● **Excerpts from a dataset**:
****************************************
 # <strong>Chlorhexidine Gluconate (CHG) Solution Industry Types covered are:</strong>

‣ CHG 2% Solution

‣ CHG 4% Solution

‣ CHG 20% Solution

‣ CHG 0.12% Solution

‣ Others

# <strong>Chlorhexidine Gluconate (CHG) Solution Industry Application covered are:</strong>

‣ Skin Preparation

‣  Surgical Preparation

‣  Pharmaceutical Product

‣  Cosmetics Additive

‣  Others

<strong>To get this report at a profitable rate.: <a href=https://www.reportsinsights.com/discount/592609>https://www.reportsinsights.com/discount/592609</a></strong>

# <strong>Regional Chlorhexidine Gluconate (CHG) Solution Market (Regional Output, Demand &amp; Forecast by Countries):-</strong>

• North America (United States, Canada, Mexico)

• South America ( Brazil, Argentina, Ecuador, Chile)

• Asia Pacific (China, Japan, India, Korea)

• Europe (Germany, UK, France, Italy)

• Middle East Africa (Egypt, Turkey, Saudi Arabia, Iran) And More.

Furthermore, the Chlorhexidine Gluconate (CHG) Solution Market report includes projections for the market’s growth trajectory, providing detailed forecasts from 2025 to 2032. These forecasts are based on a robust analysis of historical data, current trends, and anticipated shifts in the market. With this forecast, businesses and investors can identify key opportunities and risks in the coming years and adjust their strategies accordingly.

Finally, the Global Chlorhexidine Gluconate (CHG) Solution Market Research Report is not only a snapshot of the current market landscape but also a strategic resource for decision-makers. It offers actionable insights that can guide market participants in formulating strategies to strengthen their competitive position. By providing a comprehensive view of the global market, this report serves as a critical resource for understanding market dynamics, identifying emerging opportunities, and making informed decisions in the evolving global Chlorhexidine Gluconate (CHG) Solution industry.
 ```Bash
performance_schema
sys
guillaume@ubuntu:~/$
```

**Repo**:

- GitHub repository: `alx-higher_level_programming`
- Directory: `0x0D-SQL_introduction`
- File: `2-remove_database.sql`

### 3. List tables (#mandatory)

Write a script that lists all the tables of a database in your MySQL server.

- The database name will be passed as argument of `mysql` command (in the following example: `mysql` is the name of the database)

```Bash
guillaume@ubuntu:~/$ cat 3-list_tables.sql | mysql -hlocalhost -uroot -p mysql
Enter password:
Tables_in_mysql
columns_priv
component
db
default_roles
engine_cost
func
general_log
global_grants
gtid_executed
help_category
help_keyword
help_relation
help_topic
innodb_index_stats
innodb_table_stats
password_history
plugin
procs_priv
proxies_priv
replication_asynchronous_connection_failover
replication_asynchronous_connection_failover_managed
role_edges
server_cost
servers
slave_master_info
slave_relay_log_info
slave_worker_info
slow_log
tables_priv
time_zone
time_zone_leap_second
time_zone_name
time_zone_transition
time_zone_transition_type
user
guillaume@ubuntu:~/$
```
****************************************
Each record above is to be returned verbatim.

 # <strong>Chlorhexidine Gluconate (CHG) Solution Industry Types covered are:</strong>

‣ CHG 2% Solution

‣ CHG 4% Solution

‣ CHG 20% Solution

‣ CHG 0.12% Solution

‣ Others

# <strong>Chlorhexidine Gluconate (CHG) Solution Industry Application covered are:</strong>

‣ Skin Preparation

‣  Surgical Preparation

‣  Pharmaceutical Product

‣  Cosmetics Additive

‣  Others

<strong>To get this report at a profitable rate.: <a href=https://www.reportsinsights.com/discount/592609>https://www.reportsinsights.com/discount/592609</a></strong>

# <strong>Regional Chlorhexidine Gluconate (CHG) Solution Market (Regional Output, Demand &amp; Forecast by Countries):-</strong>

• North America (United States, Canada, Mexico)

• South America ( Brazil, Argentina, Ecuador, Chile)

• Asia Pacific (China, Japan, India, Korea)

• Europe (Germany, UK, France, Italy)

• Middle East Africa (Egypt, Turkey, Saudi Arabia, Iran) And More.

Furthermore, the Chlorhexidine Gluconate (CHG) Solution Market report includes projections for the market’s growth trajectory, providing detailed forecasts from 2025 to 2032. These forecasts are based on a robust analysis of historical data, current trends, and anticipated shifts in the market. With this forecast, businesses and investors can identify key opportunities and risks in the coming years and adjust their strategies accordingly.

Finally, the Global Chlorhexidine Gluconate (CHG) Solution Market Research Report is not only a snapshot of the current market landscape but also a strategic resource for decision-makers. It offers actionable insights that can guide market participants in formulating strategies to strengthen their competitive position. By providing a comprehensive view of the global market, this report serves as a critical resource for understanding market dynamics, identifying emerging opportunities, and making informed decisions in the evolving global Chlorhexidine Gluconate (CHG) Solution industry.
 ```Bash
performance_schema
sys
guillaume@ubuntu:~/$
```

**Repo**:

- GitHub repository: `alx-higher_level_programming`
- Directory: `0x0D-SQL_introduction`
- File: `2-remove_database.sql`

### 3. List tables (#mandatory)

Write a script that lists all the tables of a database in your MySQL server.

- The database name will be passed as argument of `mysql` command (in the following example: `mysql` is the name of the database)

```Bash
guillaume@ubuntu:~/$ cat 3-list_tables.sql | mysql -hlocalhost -uroot -p mysql
Enter password:
Tables_in_mysql
columns_priv
component
db
default_roles
engine_cost
func
general_log
global_grants
gtid_executed
help_category
help_keyword
help_relation
help_topic
innodb_index_stats
innodb_table_stats
password_history
plugin
procs_priv
proxies_priv
replication_asynchronous_connection_failover
replication_asynchronous_connection_failover_managed
role_edges
server_cost
servers
slave_master_info
slave_relay_log_info
slave_worker_info
slow_log
tables_priv
time_zone
time_zone_leap_second
time_zone_name
time_zone_transition
time_zone_transition_type
user
guillaume@ubuntu:~/$
```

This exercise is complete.